Le dialogue actionnarial est la clé de voûte du succès d’une assemblée générale. Thibault Delorme, directeur juridique d’Air Liquide, a à ce titre rappelé que son groupe veille depuis les années 1960 à maintenir une relation de proximité avec ses actionnaires individuels. Un accueil leur est d’ailleurs dédié au sein du groupe pour gérer l’ensemble de leurs opérations sur compte. « L’organisation de notre AG annuelle a longtemps dépassé les 5 000 présents au Palais des Congrès, explique le directeur juridique. Depuis le Covid, la jauge est désormais à 3 500, ce qui reste un nombre très élevé ». Benoît Potier, PDG du groupe, fait des roadshows annuels pour aller rencontrer les actionnaires individuels et entamer avec eux un dialogue. Olivier de Guerre, de Phitrust, recommande aux administrateurs « d’aller au-devant des petits porteurs, notamment à l’occasion du cocktail organisé après l’assemblée générale. C’est important car leurs questions sont souvent très pertinentes. Ils peuvent parfois alerter les administrateurs sur des points qu’ils n’avaient pas perçus ».

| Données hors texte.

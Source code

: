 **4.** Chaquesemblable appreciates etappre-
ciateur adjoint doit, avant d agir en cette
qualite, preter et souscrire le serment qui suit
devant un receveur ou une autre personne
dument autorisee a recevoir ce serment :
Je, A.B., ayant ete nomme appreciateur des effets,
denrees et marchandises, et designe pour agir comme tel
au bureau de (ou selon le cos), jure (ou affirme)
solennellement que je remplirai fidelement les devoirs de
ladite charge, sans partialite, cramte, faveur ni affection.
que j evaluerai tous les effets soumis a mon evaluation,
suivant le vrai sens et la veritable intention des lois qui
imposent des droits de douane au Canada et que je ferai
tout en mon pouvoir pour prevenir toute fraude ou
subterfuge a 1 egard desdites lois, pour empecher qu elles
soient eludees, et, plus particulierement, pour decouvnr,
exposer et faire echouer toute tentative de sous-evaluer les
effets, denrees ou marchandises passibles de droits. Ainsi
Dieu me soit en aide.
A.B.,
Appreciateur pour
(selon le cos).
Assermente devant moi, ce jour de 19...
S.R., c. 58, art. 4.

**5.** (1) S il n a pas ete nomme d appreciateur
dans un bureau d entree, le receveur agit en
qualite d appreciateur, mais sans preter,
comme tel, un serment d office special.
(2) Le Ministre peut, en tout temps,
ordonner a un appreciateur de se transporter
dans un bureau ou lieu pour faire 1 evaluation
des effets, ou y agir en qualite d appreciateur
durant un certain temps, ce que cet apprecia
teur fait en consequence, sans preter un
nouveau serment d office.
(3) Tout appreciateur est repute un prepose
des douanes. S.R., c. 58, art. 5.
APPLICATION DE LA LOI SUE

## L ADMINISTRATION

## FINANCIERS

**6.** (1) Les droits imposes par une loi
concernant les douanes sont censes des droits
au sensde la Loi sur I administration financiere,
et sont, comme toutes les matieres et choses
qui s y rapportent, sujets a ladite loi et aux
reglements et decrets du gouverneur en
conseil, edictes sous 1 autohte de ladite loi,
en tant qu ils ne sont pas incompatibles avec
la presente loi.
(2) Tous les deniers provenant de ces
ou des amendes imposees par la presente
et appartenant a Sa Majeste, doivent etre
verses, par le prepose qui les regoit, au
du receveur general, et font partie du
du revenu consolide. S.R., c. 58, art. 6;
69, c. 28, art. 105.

Myriam Epelbaum, associée du cabinet Bredin Prat, a fait le constat que « si leur capital est dispersé, les sociétés sont plus engagées dans le dialogue actionnarial ». Pour David Chase Lopes, managing director EMEA de DF King, les groupes doivent tenir des réunions régulières avec les grands investisseurs. « Idéalement, il convient de prévoir une réunion à l’automne pour faire le point sur la dernière AG et présenter les grandes lignes attendues pour la prochaine, et une autre en hiver pour présenter les positions du conseil d’administration », explique-t-il. La transparence est essentielle, selon lui. Et en cas de crise, « elle est encore plus importante, poursuit-il. Le président du conseil ou un administrateur référent doit s’emparer de la communication et être audible pour ne pas laisser les bruits courir ».

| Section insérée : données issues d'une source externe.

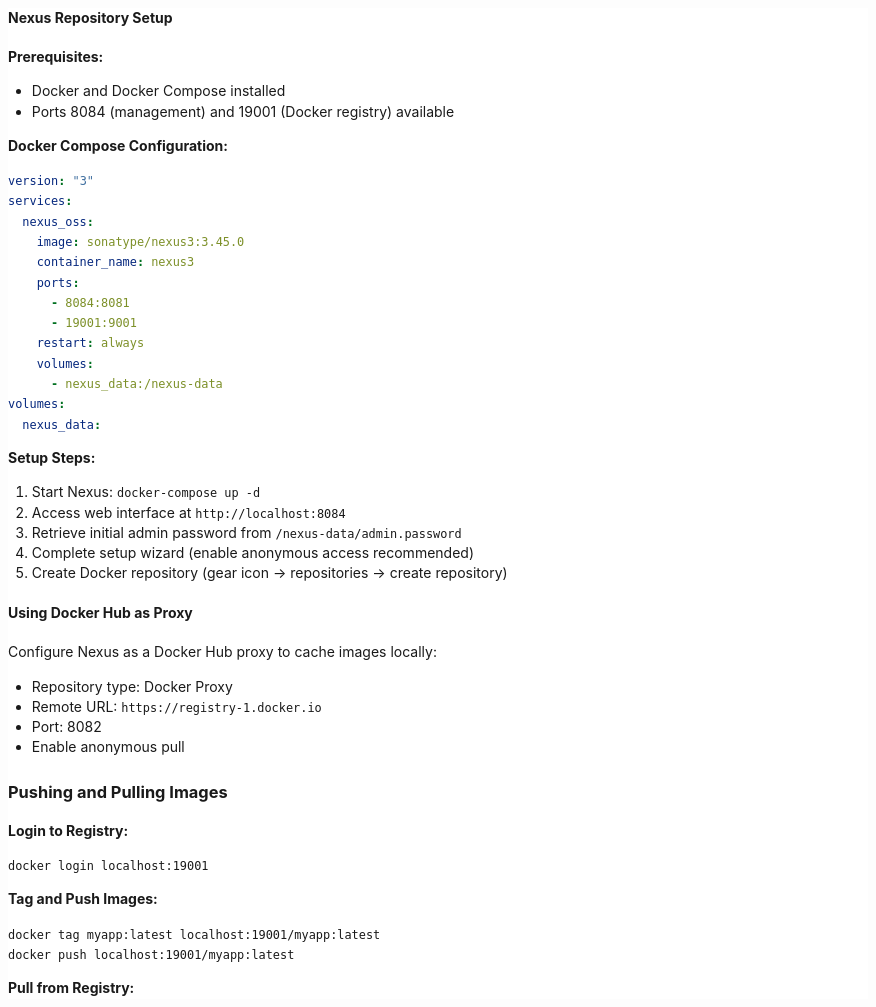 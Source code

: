 #### Nexus Repository Setup

**Prerequisites:**

- Docker and Docker Compose installed
- Ports 8084 (management) and 19001 (Docker registry) available

**Docker Compose Configuration:**

```yaml
version: "3"
services:
  nexus_oss:
    image: sonatype/nexus3:3.45.0
    container_name: nexus3
    ports:
      - 8084:8081
      - 19001:9001
    restart: always
    volumes:
      - nexus_data:/nexus-data
volumes:
  nexus_data:
```

**Setup Steps:**

1. Start Nexus: `docker-compose up -d`
2. Access web interface at `http://localhost:8084`
3. Retrieve initial admin password from `/nexus-data/admin.password`
4. Complete setup wizard (enable anonymous access recommended)
5. Create Docker repository (gear icon → repositories → create repository)

#### Using Docker Hub as Proxy

Configure Nexus as a Docker Hub proxy to cache images locally:

- Repository type: Docker Proxy
- Remote URL: `https://registry-1.docker.io`
- Port: 8082
- Enable anonymous pull

### Pushing and Pulling Images

**Login to Registry:**

```bash
docker login localhost:19001
```

**Tag and Push Images:**

```bash
docker tag myapp:latest localhost:19001/myapp:latest
docker push localhost:19001/myapp:latest
```

**Pull from Registry:**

Lorsqu’un actionnaire activiste vient taper à la porte du conseil, les recommandations sont à peu près semblables. Parler ! Diane Lamarche constate qu’aujourd’hui « les groupes ne ferment plus systématiquement la communication avec la plupart des activistes » qui peuvent, selon elle, aider à faire évoluer la gouvernance. C’est surtout le lancement d’une campagne publique qu’il faut impérativement éviter, car elle focalise l’opinion et la communication négative. Pour l’avocate, les fonds activistes n’ont pas toujours intérêt à se lancer dans une telle campagne, très onéreuse pour eux. « Un activiste focalise son activité sur son rendement, confirme à son tour David Chase Lopes. Il est néanmoins essentiel de prendre au sérieux leur message et de ne pas les dénigrer ». Et de rappeler l’attitude dédaigneuse d’Ulrich Lehner, ancien président du conseil de surveillance du groupe Thyssenkrupp, qui avait ouvertement critiqué l’attitude de Cevian et d’Elliott devant les journalistes. Il avait été remplacé une semaine après à son poste.